I think people are going to somewhat miss the point of Painkiller Jane. There’s a simple trick to understanding it: Read the title.

Read it again.

One more time.

Ok, so now perhaps we can forget our worries about its not being Dostoyevsky and enjoy a bunch of nonsense that is enjoying being such? Episode 1 of anything science fiction always has a hard time – introduce the cast, then the special nature of that cast, then have them face a typical scenario, and then introduce a twist. It’s a lot to do in 43 minutes. And so while PJ has some awful moments of awkward exposition, and while it has a couple of, “Oh no, please don’t say… Oh! You said it!” scenes, it does a fine job of being daft scifi about super-elite cops fighting against the Neuros – genetically enhanced humans with paranormal abilities.

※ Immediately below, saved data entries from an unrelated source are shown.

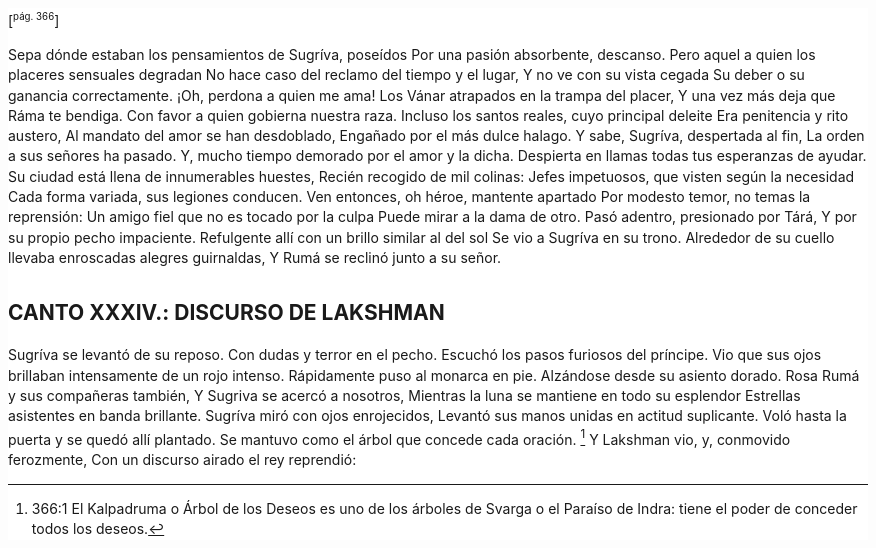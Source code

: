 <span id="p366">[<sup><small>pág. 366</small></sup>]</span>

Sepa dónde estaban los pensamientos de Sugríva, poseídos
Por una pasión absorbente, descanso.
Pero aquel a quien los placeres sensuales degradan
No hace caso del reclamo del tiempo y el lugar,
Y no ve con su vista cegada
Su deber o su ganancia correctamente.
¡Oh, perdona a quien me ama!
Los Vánar atrapados en la trampa del placer,
Y una vez más deja que Ráma te bendiga.
Con favor a quien gobierna nuestra raza.
Incluso los santos reales, cuyo principal deleite
Era penitencia y rito austero,
Al mandato del amor se han desdoblado,
Engañado por el más dulce halago.
Y sabe, Sugríva, despertada al fin,
La orden a sus señores ha pasado.
Y, mucho tiempo demorado por el amor y la dicha.
Despierta en llamas todas tus esperanzas de ayudar.
Su ciudad está llena de innumerables huestes,
Recién recogido de mil colinas:
Jefes impetuosos, que visten según la necesidad
Cada forma variada, sus legiones conducen.
Ven entonces, oh héroe, mantente apartado
Por modesto temor, no temas la reprensión:
Un amigo fiel que no es tocado por la culpa
Puede mirar a la dama de otro.
Pasó adentro, presionado por Tárá,
Y por su propio pecho impaciente.
Refulgente allí con un brillo similar al del sol
Se vio a Sugríva en su trono.
Alrededor de su cuello llevaba enroscadas alegres guirnaldas,
Y Rumá se reclinó junto a su señor.



## CANTO XXXIV.: DISCURSO DE LAKSHMAN

Sugríva se levantó de su reposo.
Con dudas y terror en el pecho.
Escuchó los pasos furiosos del príncipe.
Vio que sus ojos brillaban intensamente de un rojo intenso.
Rápidamente puso al monarca en pie.
Alzándose desde su asiento dorado.
Rosa Rumá y sus compañeras también,
Y Sugriva se acercó a nosotros,
Mientras la luna se mantiene en todo su esplendor
Estrellas asistentes en banda brillante.
Sugríva miró con ojos enrojecidos,
Levantó sus manos unidas en actitud suplicante.
Voló hasta la puerta y se quedó allí plantado.
Se mantuvo como el árbol que concede cada oración. [^640]
Y Lakshman vio, y, conmovido ferozmente,
Con un discurso airado el rey reprendió:


[^635]: 362:1 El arco iris.
[^636]: 363:1 En una nota sobre el pasaje correspondiente en la recensión bengalí, Gorresio dice: «El texto aquí utiliza una metáfora extraña y algo más que audaz, que he intentado modificar. El texto dice: «Aquí está Lakshman, el auriga de las palabras, quien por orden de Rama ha llegado hasta aquí con la determinación de la resolución». En su traducción al italiano, traduce el pasaje: «Aquí está Lakshman, el hermano de Rama, quien por orden suya llega hasta aquí, el decidido portador de las palabras».
[^637]: 364:1 Los asociados de Indra en las armas y músicos de su cielo.
[^638]: 364:1b Maireya, un licor espirituoso de las flores del Lythrum fruticosum, con azúcar, etc.
[^639]: 364:2b Sus nombres son los siguientes: Angad, Mainda, Dwida, Gavaya, Gaváksha, Gaja, Sarabha, Vidyunmáli, Sampáti, Súryáksa, Hanumán, Virabáhu, Subáha, Nala, Kúmuda, Sushena, Tára, Jámbuvatu, Dadhivakra, \*Nila, S'upátala, y Sunetra.
[^640]: 366:1 El Kalpadruma o Árbol de los Deseos es uno de los árboles de Svarga o el Paraíso de Indra: tiene el poder de conceder todos los deseos.
[^641]: 366:1b El significado es que si un hombre promete dar un caballo y luego rompe su palabra, comete un pecado tan grande como si hubiera matado cien caballos.
[^642]: 367:1 La historia se cuenta en el Libro 1, Canto LXIII, pero la encantadora allí se llama Menaká.
[^643]: 367:1b Rohiní es el nombre del noveno Nakshatra o asterismo lunar personificado como hija de Daksha y la esposa favorita de la Luna.
[^644]: 368:1 Válmíki y los poetas que le sucedieron hacen que la segunda vocal de este nombre sea larga o corta a su gusto.
[^645]: 368:1b Algunas de las montañas aquí mencionadas son fabulosas, mientras que otras son imposibles de identificar. Sugríva pretende incluir todas las montañas de la India desde Kailás, la residencia del dios Kuvera, considerado uno de los picos más elevados del Himalaya, hasta Mabendra en el extremo sur, desde la montaña al este por donde se dice que sale el sol hasta Astáchal, o la montaña occidental por donde se pone. Los comentaristas aportan poca información: que Mahás'aila, etc., son montañas seguras es prácticamente toda la información que aportan.
[^646]: 368:2b Uno de los elefantes celestiales de los dioses que protegen los cuatro cuartos y puntos intermedios de la brújula.
[^647]: 369:1 Va'yu o el Viento fue el padre de Hanumán.
[^648]: 369:2 El camino o estación de Vishnu es el espacio entre los siete Risbis o Osa Mayor, y Dhruva o la estrella polar.
[^649]: 369:3 Uno de los siete mares que rodean la tierra en círculos concéntricos.
[^650]: 369:4 El título de Mahes'var \* o Poderoso Señor se le da a veces a Indra, pero más generalmente a S'iva a quien aquí denota.
[^651]: 370:1 Véase Libro I. Canto XVI.
[^652]: 370:1b Las cifras son inmanejables en la poesía inglesa. El poeta habla de cientos de _arbudas_; y una _arbuda_ equivale a cien millones.
[^653]: 370:2b Anuhláda o Anuhráda es uno de los cuatro hijos del poderoso Hiranyakasipu, un Asur o Daitya, hijo de Kasyapa y Diti, asesinado por Vishnu en su encarnación del Hombre-León _Narasinha_. Según el Bhágavata Purána, el Daitya o Asur Hiranyakasipu y su hermano Hiranyáksha, ambos asesinados por Vishnu, renacieron como Rávan ​​y Kumbhakarna, su hermano.
[^654]: 370:3b Putoma, un demonio, era el suegro de Indra, quien lo destruyó para evitar una imprecación. Paulomit es un patronímico que designa a Sachi, hija de Puloma.
[^655]: 371:1 “Observe la variedad de colores que el poema atribuye a todos estos habitantes de las diferentes regiones montañosas, algunos blancos, otros amarillos, etc. Tales colores diferentes eran quizás características peculiares y distintivas de esas diversas razas”. GORRESSIO.
[^656]: 371:2 Sushen.
[^657]: 371:3 Tara.
[^658]: 371:4 Kesari era el marido de la madre de Hanumnán, y aquí se le llama su padre.
[^659]: 371:5 "Aquí uno bajo un mismo título dos animales de la pág. 372 pero que, debido a algunas semejanzas groseras, probablemente ayudadas por un equívoco en el lenguaje, están estrechamente afiliados en el mito hindú..... un color rojizo de la piel, falta de simetría y desgarbada de forma, fuerza para abrazar con las patas o brazos delanteros, la facultad de trepar, cola corta(?), sensualidad, capacidad de instrucción en danza y en música, son todas características que más o menos distinguen y se encuentran tanto en osos como en monos. En el _Rámáyanam_, el sabio Jámnavant, el Odiseo de la expedición de Lanká, es llamado ora rey de los osos (rikshaparthivah), ora gran mono (_Mahákapih_). DeGubernatis: _Mitología Zoológica_, Vol. II, pág. 97.
[^660]: 面面面面面面面面面面面面面面面面1b:1b Gandhamádana, Angad, Tára, Indrajánu, Rambha, Durmukha, Hanumán, Nala, Da mukha, S'arabha, Kumuda, Vahni.
[^661]: 面面面面面面面面面面面面面面面面2b:2b Daityas y Dánavas son demonios y enemigos de los dioses, la vida de los titanes de la mitología griega.
[^662]: 372:1 Reduzco los números poco manejables del original a cifras más modestas.
[^663]: 372:2 Sarayú ahora Sarjú es el río sobre el cual se construyó Ayodhyá.
[^664]: 372:3 Kaus'iki es un río que fluye a través de Behar, comúnmente llamado Kosi.
[^665]: 372:4 La hija de Bhagirath es Ganga o el Ganges. La leyenda se cuenta extensamente en el Libro I, Canto XLIV _El Descenso del Ganges_.
[^666]: 372:5 Una montaña no identificada.
[^667]: 372:6 El Jumna. El río está personificado como la hermana gemela de Yama, y ​​por lo tanto se le considera la hija del Sol.
[^668]: 372:7 Se supone que el Sarasvatí (corruptamente llamado Sursooty) se une al Ganges y al Jumna en Prayág o Allahabad. Nace en las montañas que delimitan el noreste de la provincia de Delhi y, discurriendo en dirección suroeste, se pierde en las arenas del gran desierto.
[^669]: 372:8 El Sindhu es el Indo, la _s_ sánscrita se convierte en _h_ en persa y en este caso fue eliminada por los griegos.
[^670]: 372:1b El río que nace en el distrito de Nagpore y cae en el Ganges sobre Patna.
[^671]: 372:2b Mahi\* es un río que nace en Malwa y desemboca en el golfo de Cambay después de un curso hacia el oeste de 280 millas.
[^672]: 372:3b No hay nada que muestre qué partes del país el poeta quería indicar como productoras de seda y de plata.
[^673]: 372:4b Yavadwipa significa la isla de Yava, dondequiera que esté.
[^674]: 372:5b Se dice que S'is'ir es una cresta montañosa que se proyecta desde la base de Meru hacia el sur. _Vishnu Purána_ de WILSON, ed. Hall, vol. II, pág. 117.
[^675]: 372:6b Parece tratarse de un arroyo mítico y no del conocido Sone. El nombre significa «de color rojo».
[^676]: 373:1 Una fabulosa vara espinosa del algodonero, usada para torturar a los malvados en el infierno. El árbol da su nombre, Sálmali, a una de las siete Dwípas, o grandes divisiones del continente conocido; y también a un infierno donde los malvados son atormentados con los pepinillos del árbol.
[^677]: 373:2 El rey de la creación emplumada.
[^678]: 373:3 Vis´vakarmá, el Muleiher del cielo indio.
[^679]: 373:4 “Los terribles demonios llamados Mandehas intentan devorar al sol: porque Brahmá denunció esta maldición sobre ellos, que sin el poder de perecer morirían cada día (y revivirían por la noche) y por lo tanto ocurre una feroz competencia (diariamente) entre ellos y el sol”.
[^680]: 373:5 Se dice en el Vishnu Purána que es una cresta que se proyecta desde la base de Meru hacia el norte.
[^681]: 373:6 Los kinnars son centauros invertidos, seres con cabeza de equino y cuerpo humano.
[^682]: 373:7 Los Yakshas son semidioses que asisten a “Ruyera”\* el dios de la riqueza.
[^683]: 373:1b Aurva era uno de los descendientes de Bhrigu. De su ira surgió una llama que amenazó con destruir el mundo si Aurva no la hubiera arrojado al océano, donde permaneció oculta, y con la cara de un caballo. La leyenda se cuenta en el Mahábharat. I. 6\*3\*02.
[^684]: 373:2b La palabra Játarupa significa oro.
[^685]: 373:3b El célebre rey serpiente mitológico Sesha, llamado también Ananta o el infinito, representado sosteniendo la tierra sobre una de sus mil cabezas.
[^686]: 373:4b Jambudwípa está en el centro de los siete grandes _dwípas_ o continentes en los que se divide el mundo, y en el centro de Jambudwípa está la montaña dorada Meru, de 84.000 yojans de altura, y coronada por la gran ciudad de Brahmá, Sse WILSON'S _Vishnu Purána_, Vol II, pág. 110.
[^687]: 374:1 Los vaikhánases son una raza de santos ermitaños que se dice surgieron de las uñas de Prajápati.
[^688]: 374:2 “La esposa de Eratu, Samnnti, engendró a los sesenta mil Válakhilyas, sabios pigmeos, no más grandes que la articulación de un pulgar, castos, piadosos, resplandecientes como los rayos del Sol” _Vishnu Purána_ de WlLSOK.
[^689]: 374:3 El continente en el que se encuentra Sudarsan o Meru, es decir, Jambudwip.
[^690]: 374:4 Los nombres de algunos pueblos históricos que aparecen en este Canto y en los Cantos que describen el sur y el norte se encontrarán en las NOTAS ADICIONALES. Son listas simples, no susceptibles de una versión métrica.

Most impressive is the use of colour. I’m sure ten thousand TV blogs are currently writing, “…looks like a music video…” and tsking loudly, as if this is inherently a bad thing. It’s the laziest of dismissals for any form of innovative filming, and, you know what? Sometimes music videos look really fantastic, and it can be a good thing to look like one. PJ’s use of colour is really very impressive, with the shades washing away subtly throughout scenes, sometimes leaving things entirely in black and white, other times letting colour bleed back in at dramatic moments. It’s a really nice technique, and makes a pleasant enough show keep your attention throughout. Plus it stars the T-X terminator.


3 Comments for this entry

  • Steve W

    Hooray, more telly reviews!

    I’m not being sarcastic either.

    In summary then: Raines imploded with a truly cack second episode. I was so disappointed I didn’t even bother with the next. The Shield has been away for far too long, and remains superb.

    Have a look at Eddie Izzard’s The Riches (FX). I’m unsure what to make of it. Izzard’s American accent is, as expected, horrible, but he is surprisingly good otherwise. I’m just not sure I like the premise. And Minnie Driver has a head shaped like a strawberry (which makes up for the lack of jam references, I suppose).

    Tim Minear’s “Drive” (starring Nathan Fillion and, among others, Amy Acker) began last night, btw. It sounds ludicrous enough as to be highly enjoyable:

    http://en.wikipedia.org/wiki/Drive_(TV_series)

    Minear describes it thus: “a secret, illegal, underground road race can be anything from Cannonball Run to The Game to North by Northwest to Magnolia-on-wheels. Ours is all those things.”

  • John

    Drive’s to come, as soon as I’ve seen the second episode.

  • Tom

    I just watched a random episode of this, because it sounded like it might be a bit like Jake 2.0, the best trashy sci-fi ever. It was great! Maybe because I was half-expecting it to be awful, but it was the time-travel one, and I did my usual annoying thing of trying to predict whether they’d have the witnessed-future come exactly true or decide that it could be changed, and it surprised me. In fact, its solution was genuinely quite clever, in exactly the kind of logical-reverse-engineering way I’m fixated with.